* _WHAT IS EXPECTED_
The response must restate all of the data word for word.

* _LISTED RECORDS_
═══
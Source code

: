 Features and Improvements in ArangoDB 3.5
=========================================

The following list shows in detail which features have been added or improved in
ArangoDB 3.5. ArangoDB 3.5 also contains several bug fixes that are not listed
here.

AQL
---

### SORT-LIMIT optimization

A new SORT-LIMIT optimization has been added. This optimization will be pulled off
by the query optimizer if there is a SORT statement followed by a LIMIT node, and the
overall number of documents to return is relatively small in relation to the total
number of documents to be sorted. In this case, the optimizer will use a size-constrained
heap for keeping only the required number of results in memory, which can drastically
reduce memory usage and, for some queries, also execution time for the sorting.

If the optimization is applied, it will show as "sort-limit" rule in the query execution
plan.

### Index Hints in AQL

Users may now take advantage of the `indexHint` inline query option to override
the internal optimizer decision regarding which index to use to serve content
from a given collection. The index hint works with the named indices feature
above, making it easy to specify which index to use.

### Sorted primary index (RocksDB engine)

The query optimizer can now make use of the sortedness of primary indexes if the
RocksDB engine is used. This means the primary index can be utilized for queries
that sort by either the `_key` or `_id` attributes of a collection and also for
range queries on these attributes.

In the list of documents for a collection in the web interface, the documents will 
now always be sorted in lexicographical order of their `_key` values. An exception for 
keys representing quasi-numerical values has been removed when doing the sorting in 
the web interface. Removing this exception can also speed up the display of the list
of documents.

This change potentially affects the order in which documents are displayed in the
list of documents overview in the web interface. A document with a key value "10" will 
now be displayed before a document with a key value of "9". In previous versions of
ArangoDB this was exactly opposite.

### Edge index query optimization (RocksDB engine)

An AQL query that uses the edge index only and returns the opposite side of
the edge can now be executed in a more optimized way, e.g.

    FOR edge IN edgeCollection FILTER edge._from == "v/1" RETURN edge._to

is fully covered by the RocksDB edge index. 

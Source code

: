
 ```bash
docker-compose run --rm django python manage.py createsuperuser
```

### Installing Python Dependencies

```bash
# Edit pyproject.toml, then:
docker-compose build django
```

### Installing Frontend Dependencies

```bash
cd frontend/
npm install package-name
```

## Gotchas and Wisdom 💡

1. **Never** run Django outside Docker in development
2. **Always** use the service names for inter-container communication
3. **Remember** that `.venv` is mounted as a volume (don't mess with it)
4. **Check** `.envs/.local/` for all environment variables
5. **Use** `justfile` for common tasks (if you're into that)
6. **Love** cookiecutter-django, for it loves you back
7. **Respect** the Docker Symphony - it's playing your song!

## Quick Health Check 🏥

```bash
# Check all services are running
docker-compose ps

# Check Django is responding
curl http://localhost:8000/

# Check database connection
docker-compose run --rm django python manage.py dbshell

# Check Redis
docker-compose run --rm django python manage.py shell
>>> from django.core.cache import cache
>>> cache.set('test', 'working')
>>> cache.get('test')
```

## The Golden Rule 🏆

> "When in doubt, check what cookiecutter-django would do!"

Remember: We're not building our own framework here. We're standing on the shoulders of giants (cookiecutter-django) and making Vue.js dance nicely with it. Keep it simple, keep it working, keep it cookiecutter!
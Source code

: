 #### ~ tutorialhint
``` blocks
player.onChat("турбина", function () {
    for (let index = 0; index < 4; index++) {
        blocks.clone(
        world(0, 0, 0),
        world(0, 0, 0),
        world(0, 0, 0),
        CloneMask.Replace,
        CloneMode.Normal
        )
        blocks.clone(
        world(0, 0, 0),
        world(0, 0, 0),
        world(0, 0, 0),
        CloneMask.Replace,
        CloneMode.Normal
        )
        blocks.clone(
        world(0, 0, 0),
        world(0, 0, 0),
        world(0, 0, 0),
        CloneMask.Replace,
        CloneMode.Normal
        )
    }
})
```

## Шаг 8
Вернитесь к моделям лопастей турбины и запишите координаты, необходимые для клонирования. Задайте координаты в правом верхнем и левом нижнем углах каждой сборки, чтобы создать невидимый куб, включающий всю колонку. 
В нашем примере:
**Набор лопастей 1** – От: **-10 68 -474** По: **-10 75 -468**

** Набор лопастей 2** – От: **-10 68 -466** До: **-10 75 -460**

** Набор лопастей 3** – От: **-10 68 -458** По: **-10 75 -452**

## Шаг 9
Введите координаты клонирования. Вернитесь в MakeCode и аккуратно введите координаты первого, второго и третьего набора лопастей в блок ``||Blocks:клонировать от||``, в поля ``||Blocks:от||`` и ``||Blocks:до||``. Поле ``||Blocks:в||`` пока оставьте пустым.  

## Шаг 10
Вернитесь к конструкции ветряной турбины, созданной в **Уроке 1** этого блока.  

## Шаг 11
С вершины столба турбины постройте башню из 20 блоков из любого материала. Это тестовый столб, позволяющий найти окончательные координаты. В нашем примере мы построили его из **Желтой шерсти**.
═══
* _EXERCISE ANSWER_
Source code

: Features and Improvements in ArangoDB 3.5
=========================================

The following list shows in detail which features have been added or improved in
ArangoDB 3.5. ArangoDB 3.5 also contains several bug fixes that are not listed
here.

AQL
---

### SORT-LIMIT optimization

A new SORT-LIMIT optimization has been added. This optimization will be pulled off
by the query optimizer if there is a SORT statement followed by a LIMIT node, and the
overall number of documents to return is relatively small in relation to the total
number of documents to be sorted. In this case, the optimizer will use a size-constrained
heap for keeping only the required number of results in memory, which can drastically
reduce memory usage and, for some queries, also execution time for the sorting.

If the optimization is applied, it will show as "sort-limit" rule in the query execution
plan.

### Index Hints in AQL

Users may now take advantage of the `indexHint` inline query option to override
the internal optimizer decision regarding which index to use to serve content
from a given collection. The index hint works with the named indices feature
above, making it easy to specify which index to use.

### Sorted primary index (RocksDB engine)

The query optimizer can now make use of the sortedness of primary indexes if the
RocksDB engine is used. This means the primary index can be utilized for queries
that sort by either the `_key` or `_id` attributes of a collection and also for
range queries on these attributes.

In the list of documents for a collection in the web interface, the documents will 
now always be sorted in lexicographical order of their `_key` values. An exception for 
keys representing quasi-numerical values has been removed when doing the sorting in 
the web interface. Removing this exception can also speed up the display of the list
of documents.

This change potentially affects the order in which documents are displayed in the
list of documents overview in the web interface. A document with a key value "10" will 
now be displayed before a document with a key value of "9". In previous versions of
ArangoDB this was exactly opposite.

### Edge index query optimization (RocksDB engine)

An AQL query that uses the edge index only and returns the opposite side of
the edge can now be executed in a more optimized way, e.g.

    FOR edge IN edgeCollection FILTER edge._from == "v/1" RETURN edge._to

is fully covered by the RocksDB edge index. 

Source code

:
 ```bash
docker-compose run --rm django python manage.py createsuperuser
```

### Installing Python Dependencies

```bash
# Edit pyproject.toml, then:
docker-compose build django
```

### Installing Frontend Dependencies

```bash
cd frontend/
npm install package-name
```

## Gotchas and Wisdom 💡

1. **Never** run Django outside Docker in development
2. **Always** use the service names for inter-container communication
3. **Remember** that `.venv` is mounted as a volume (don't mess with it)
4. **Check** `.envs/.local/` for all environment variables
5. **Use** `justfile` for common tasks (if you're into that)
6. **Love** cookiecutter-django, for it loves you back
7. **Respect** the Docker Symphony - it's playing your song!

## Quick Health Check 🏥

```bash
# Check all services are running
docker-compose ps

# Check Django is responding
curl http://localhost:8000/

# Check database connection
docker-compose run --rm django python manage.py dbshell

# Check Redis
docker-compose run --rm django python manage.py shell
>>> from django.core.cache import cache
>>> cache.set('test', 'working')
>>> cache.get('test')
```

## The Golden Rule 🏆

> "When in doubt, check what cookiecutter-django would do!"

Remember: We're not building our own framework here. We're standing on the shoulders of giants (cookiecutter-django) and making Vue.js dance nicely with it. Keep it simple, keep it working, keep it cookiecutter!
Source code

: #### ~ tutorialhint
``` blocks
player.onChat("турбина", function () {
    for (let index = 0; index < 4; index++) {
        blocks.clone(
        world(0, 0, 0),
        world(0, 0, 0),
        world(0, 0, 0),
        CloneMask.Replace,
        CloneMode.Normal
        )
        blocks.clone(
        world(0, 0, 0),
        world(0, 0, 0),
        world(0, 0, 0),
        CloneMask.Replace,
        CloneMode.Normal
        )
        blocks.clone(
        world(0, 0, 0),
        world(0, 0, 0),
        world(0, 0, 0),
        CloneMask.Replace,
        CloneMode.Normal
        )
    }
})
```

## Шаг 8
Вернитесь к моделям лопастей турбины и запишите координаты, необходимые для клонирования. Задайте координаты в правом верхнем и левом нижнем углах каждой сборки, чтобы создать невидимый куб, включающий всю колонку. 
В нашем примере:
**Набор лопастей 1** – От: **-10 68 -474** По: **-10 75 -468**

** Набор лопастей 2** – От: **-10 68 -466** До: **-10 75 -460**

** Набор лопастей 3** – От: **-10 68 -458** По: **-10 75 -452**

## Шаг 9
Введите координаты клонирования. Вернитесь в MakeCode и аккуратно введите координаты первого, второго и третьего набора лопастей в блок ``||Blocks:клонировать от||``, в поля ``||Blocks:от||`` и ``||Blocks:до||``. Поле ``||Blocks:в||`` пока оставьте пустым.  

## Шаг 10
Вернитесь к конструкции ветряной турбины, созданной в **Уроке 1** этого блока.  

## Шаг 11
С вершины столба турбины постройте башню из 20 блоков из любого материала. Это тестовый столб, позволяющий найти окончательные координаты. В нашем примере мы построили его из **Желтой шерсти**.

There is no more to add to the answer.